# Ghost

[*Ghost*](https://en.wikipedia.org/wiki/Ghost_(game&#41;) is a word game in which (quoting Wikipedia):

> *Ghost is a written or spoken word game in which players take turns adding letters to a growing word fragment, trying not to be the one to complete a valid word. Each fragment must be the beginning of an actual word, and usually some minimum is set on the length of a word that counts, such as three or four letters. The player who completes a word loses.*

I'd like to create a program to allow any two players (human or computer) to play the game, and I'd like to figure out who wins if both players play optimally. The concepts I will need to define, and my implementation choices, are as follows:

- **Words**: I will read a standard online word list, `enable1`, and make a set of all the words of sufficient length.
- **Fragment**: a fragment is a `str` of letters, such as `'gho'`.
- **Beginning**: each word has a set of valid beginnings: for `ghost` it is `{'', g, gh, gho, ghos, ghost}`.  "Prefix" is a synonym of "beginning".
- **Vocabulary**: `Vocabulary(words)` is an object with: a set of all the `words`, and a set of all the valid `fragments` (beginnings) of the words.
- **Player**: The first player will be called player `0`; the second player `1`. 
- **Play**: A play is a new fragment formed by adding one letter to the end of the existing fragment.
- **Legal Play**: A play that is a valid prefix of some word. `enable1.legal_plays('gho') = {'ghos, 'ghou'}`.
- **Strategy**: A strategy is a function with signature `strategy(vocab, fragment) -> play`.
- **Game**: `play_game(vocab, *strategies)` plays a game between two (or more) player strategies.

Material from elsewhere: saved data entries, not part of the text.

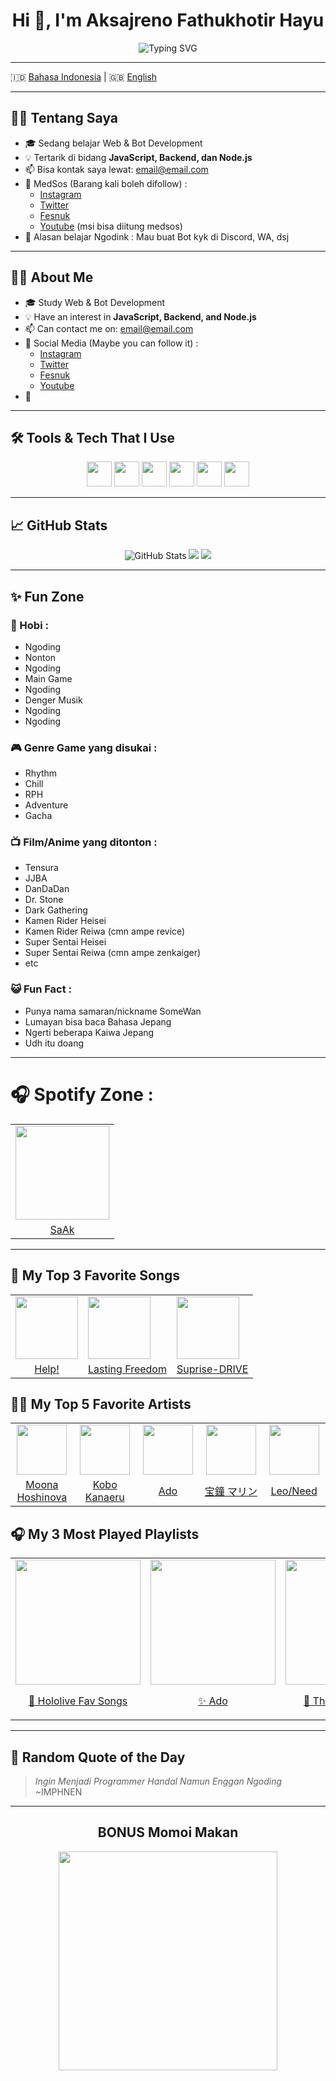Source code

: <h1 align="center">Hi 👋, I'm Aksajreno Fathukhotir Hayu</h1>
<p align="center">
  <img src="https://readme-typing-svg.herokuapp.com?font=Fira+Code&size=22&pause=1000&center=true&vCenter=true&width=435&lines=Welcome+To+My+GitHub!;I+Love+To+Build+Cool+Web+Projects;Always+Learning+New+Material!+🚀;Like+Script+Langguage" alt="Typing SVG" />
</p>

---

🇮🇩 [Bahasa Indonesia](#tentang-saya) | 🇬🇧 [English](#about-me)

---

<h2 id="tentang-saya">
  🧑‍💻 Tentang Saya
</h2>

- 🎓 Sedang belajar Web & Bot Development
- 💡 Tertarik di bidang **JavaScript, Backend, dan Node.js**
- 📫 Bisa kontak saya lewat: [email@email.com](mailto:jrenksa31@email.com)
- 📱 MedSos (Barang kali boleh difollow) :
    - <a href="https://www.instagram.com/i77.o13/">Instagram</a>
    - <a href="https://x.com/Ju5tS0m3Th1ng">Twitter</a>
    - <a href="https://www.facebook.com/s4me.sam3/">Fesnuk</a>
    - <a href="https://www.youtube.com/@someonetomeetyou">Youtube</a> (msi bisa diitung medsos)
- 🔮 Alasan belajar Ngodink : Mau buat Bot kyk di Discord, WA, dsj

---

<h2 id="about-me">
  🧑‍💻 About Me
</h2>

- 🎓 Study Web & Bot Development
- 💡 Have an interest in **JavaScript, Backend, and Node.js**
- 📫 Can contact me on: [email@email.com](mailto:jrenksa31@email.com)
- 📱 Social Media (Maybe you can follow it) :
    - <a href="https://www.instagram.com/i77.o13/">Instagram</a>
    - <a href="https://x.com/Ju5tS0m3Th1ng">Twitter</a>
    - <a href="https://www.facebook.com/s4me.sam3/">Fesnuk</a>
    - <a href="https://www.youtube.com/@someonetomeetyou">Youtube</a>
- 🔮

---

## 🛠️ Tools & Tech That I Use

<p align="center">
  <img src="https://cdn.jsdelivr.net/gh/devicons/devicon/icons/html5/html5-original.svg" width="40" />
  <img src="https://cdn.jsdelivr.net/gh/devicons/devicon/icons/css3/css3-original.svg" width="40" />
  <img src="https://cdn.jsdelivr.net/gh/devicons/devicon/icons/javascript/javascript-original.svg" width="40" />
  <img src="https://cdn.jsdelivr.net/gh/devicons/devicon/icons/php/php-original.svg" width="40" />
  <img src="https://cdn.jsdelivr.net/gh/devicons/devicon/icons/git/git-original.svg" width="40" />
  <img src="https://cdn.jsdelivr.net/gh/devicons/devicon/icons/nodejs/nodejs-original.svg" width="40" />
</p>

---

## 📈 GitHub Stats

<p align="center">
  <img src="https://github-readme-stats.vercel.app/api?username=AksajrenoFH&show_icons=true&theme=radical" alt="GitHub Stats" />
  <img src="https://github-readme-streak-stats.herokuapp.com?user=AksajrenoFH&theme=radical" />
  <img src="https://github-readme-stats.vercel.app/api/top-langs/?username=AksajrenoFH&layout=compact&theme=radical" />
</p>

---

## ✨ Fun Zone

### 🏓 Hobi :
- Ngoding
- Nonton
- Ngoding
- Main Game
- Ngoding
- Denger Musik
- Ngoding
- Ngoding
  
### 🎮 Genre Game yang disukai :
- Rhythm
- Chill
- RPH
- Adventure
- Gacha

### 📺 Film/Anime yang ditonton :
- Tensura
- JJBA
- DanDaDan
- Dr. Stone
- Dark Gathering
- Kamen Rider Heisei
- Kamen Rider Reiwa (cmn ampe revice)
- Super Sentai Heisei
- Super Sentai Reiwa (cmn ampe zenkaiger)
- etc

### 😺 Fun Fact :
- Punya nama samaran/nickname SomeWan
- Lumayan bisa baca Bahasa Jepang
- Ngerti beberapa Kaiwa Jepang
- Udh itu doang

---

# 🎧 Spotify Zone :

<div align="center">
  <table>
    <tr>
      <td><img src="https://i.scdn.co/image/ab6775700000ee8593d20991fe468950e082427b" width="150"></td>
    </tr>
    <tr>
      <td align="center"><a href="https://open.spotify.com/user/31ln5lwx5nlfrtsypwjjooao77gi?si=e74fb81d02c34f74">SaAk</a></td>
    </tr>
  </table>
</div>

---

## 🎵 My Top 3 Favorite Songs

<div align="center">
<table>
  <tr>
    <td><img src="https://i.scdn.co/image/ab67616d00001e02e0c4007daaad3c26ce9090e9" width="100"/></td>
    <td><img src="https://i.scdn.co/image/ab67616d00001e027abbe7430e3d96d7cc165c11" width="100"/></td>
    <td><img src="https://i.scdn.co/image/ab67616d00001e02f4f0ba48bb082e43105fbdea" width="100"/></td>
  </tr>
  <tr>
    <td align="center"><a href="https://open.spotify.com/intl-id/track/2sb0MPuym9pDaru5M2DHsU">Help!</a></td>
    <td align="center"><a href="https://open.spotify.com/intl-id/track/5h8I4E89cihpXw7ri4yo25">Lasting Freedom</a></td>
    <td align="center"><a href="https://open.spotify.com/intl-id/track/3tDAE08rX2Rnsg7Hp943f1">Suprise-DRIVE</a></td>
  </tr>
</table>
</div>

## 🧑‍🎤 My Top 5 Favorite Artists

<div align="center">
<table>
  <tr>
    <td align="center"><img src="https://i.scdn.co/image/ab6761610000517469fbe8f09ed2c94b8f979a8d" width="80"/></td>
    <td align="center"><img src="https://i.scdn.co/image/ab67616d00001e0281bffc699c75f72c1f7313aa" width="80"/></td>
    <td align="center"><img src="https://i.scdn.co/image/ab67616100005174bcb1c184c322688f10cdce7a" width="80"/></td>
    <td align="center"><img src="https://i.scdn.co/image/ab67616100005174b639332f84f555713a1cff46" width="80"/></td>
    <td align="center"><img src="https://i.scdn.co/image/ab67616d00001e02c63e9f758f4e8eceadabc3f0" width="80"/></td>
  </tr>
  <tr>
    <td align="center" width="120">
      <a href="https://open.spotify.com/artist/2Iss9rGmxvoEfVigargjTH">Moona Hoshinova</a>
    </td>
    <td align="center" width="120">
      <a href="https://open.spotify.com/intl-id/artist/6AjW1aE0OlIoRGdnwbHgP2">Kobo Kanaeru</a>
    </td>
    <td align="center" width="120">
      <a href="https://open.spotify.com/artist/6mEQK9m2krja6X1cfsAjfl">Ado</a>
    </td>
    <td align="center" width="120">
      <a href="https://open.spotify.com/intl-id/artist/5XaBNKQo65yYcjNA8wQPOk">宝鐘 マリン</a>
    </td>
    <td align="center" width="120">
      <a href="https://open.spotify.com/intl-id/artist/7CXyP7IN0L3ySUeIQ6Ymu1">Leo/Need</a>
    </td>
  </tr>
</table>
</div>

## 🎧 My 3 Most Played Playlists

<div align="center">
<table>
  <tr>
    <td>
      <a href="https://open.spotify.com/playlist/4NCmQG8dy8LnfNIfGO1MFb">
        <img src="https://image-cdn-ak.spotifycdn.com/image/ab67706c0000d72c3e34a41b4f2a90c3731fc368" width="200"/>
        <p align="center">💖 Hololive Fav Songs</p>
      </a>
    </td>
    <td>
      <a href="https://open.spotify.com/intl-id/artist/6mEQK9m2krja6X1cfsAjfl">
        <img src="https://i.scdn.co/image/ab67616100005174bcb1c184c322688f10cdce7a" width="200"/>
        <p align="center">✨ Ado</p>
      </a>
    </td>
    <td>
      <a href="https://open.spotify.com/playlist/37i9dQZF1DZ06evO4w6PwC">
        <img src="https://pickasso.spotifycdn.com/image/ab67c0de0000deef/dt/v1/img/thisis/7CXyP7IN0L3ySUeIQ6Ymu1/id" width="200"/>
        <p align="center">🎹 This Is Leo/Need</p>
      </a>
    </td>
  </tr>
</table>
</div>


---

## 🧩 Random Quote of the Day

> *Ingin Menjadi Programmer Handal Namun Enggan Ngoding* ~IMPHNEN

---

<div align="center">

  <h2>BONUS Momoi Makan</h2>

  <img src="https://media1.tenor.com/m/vCHi6M0YuZIAAAAC/saiba-momoi-blue-sechi.gif" width="350">
</div>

# Vocabulary: Words, Fragments, Legal Plays, and `enable1`

`Vocabulary(text)` takes a collection of words as input, stores the words as a set, and also stores all the legal fragments of those words (that is, the beginnings). `legal_plays(fragments)` gives a set of all plays that can be formed by adding a letter to create a legal word fragment (where 'fragment' includes complete words). I also define the function `words` to split any string into component words.

In [1]:
class Vocabulary:
    "Holds a set of legal words and a set of legal prefix fragments of those words."
    def __init__(self, words, minlength=3):
        self.words = {word for word in words if len(word) >= minlength}
        self.fragments = {word[:i] for word in self.words for i in range(len(word) + 1)}
        
    def legal_plays(self, fragment): return {fragment + L for L in alphabet} & self.fragments        
    
alphabet = 'abcdefghijklmnopqrstuvwxyz'
    
words = str.split # Function to split a str into words

Here is a small example:

In [2]:
v = Vocabulary(words('game ghost ghoul'))

v.words, v.fragments

({'game', 'ghost', 'ghoul'},
 {'', 'g', 'ga', 'gam', 'game', 'gh', 'gho', 'ghos', 'ghost', 'ghou', 'ghoul'})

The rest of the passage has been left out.